Find the word "because" in the data. Return every line where it appears.

(Source material)

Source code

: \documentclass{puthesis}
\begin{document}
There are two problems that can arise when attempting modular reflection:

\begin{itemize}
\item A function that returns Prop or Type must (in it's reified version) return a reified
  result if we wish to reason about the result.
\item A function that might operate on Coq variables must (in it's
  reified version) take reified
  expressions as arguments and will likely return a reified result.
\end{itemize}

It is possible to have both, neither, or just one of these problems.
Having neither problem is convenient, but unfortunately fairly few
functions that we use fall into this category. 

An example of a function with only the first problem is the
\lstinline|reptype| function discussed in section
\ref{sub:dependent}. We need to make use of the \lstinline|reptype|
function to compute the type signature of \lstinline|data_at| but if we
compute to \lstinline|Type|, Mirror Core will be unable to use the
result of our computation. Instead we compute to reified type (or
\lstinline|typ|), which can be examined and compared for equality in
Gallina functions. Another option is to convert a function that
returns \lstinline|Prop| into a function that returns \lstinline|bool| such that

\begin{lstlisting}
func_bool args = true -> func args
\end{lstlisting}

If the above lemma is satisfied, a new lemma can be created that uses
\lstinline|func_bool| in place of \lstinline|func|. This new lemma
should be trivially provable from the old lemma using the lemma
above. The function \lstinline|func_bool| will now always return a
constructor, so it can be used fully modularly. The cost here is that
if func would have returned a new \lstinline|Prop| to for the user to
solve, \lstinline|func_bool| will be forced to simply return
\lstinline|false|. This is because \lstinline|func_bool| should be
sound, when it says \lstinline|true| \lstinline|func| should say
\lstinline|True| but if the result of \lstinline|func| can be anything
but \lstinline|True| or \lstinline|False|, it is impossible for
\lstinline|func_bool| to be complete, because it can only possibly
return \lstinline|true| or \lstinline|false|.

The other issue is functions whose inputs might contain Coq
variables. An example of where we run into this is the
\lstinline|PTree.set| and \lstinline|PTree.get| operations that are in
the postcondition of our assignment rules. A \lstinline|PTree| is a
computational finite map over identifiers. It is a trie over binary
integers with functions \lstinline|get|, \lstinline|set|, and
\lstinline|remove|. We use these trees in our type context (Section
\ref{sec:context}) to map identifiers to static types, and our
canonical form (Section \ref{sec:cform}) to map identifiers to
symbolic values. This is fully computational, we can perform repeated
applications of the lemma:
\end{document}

(End Source material)

## Solution for this task
\lstinline|false|. This is because \lstinline|func_bool| should be
\lstinline|func_bool| to be complete, because it can only possibly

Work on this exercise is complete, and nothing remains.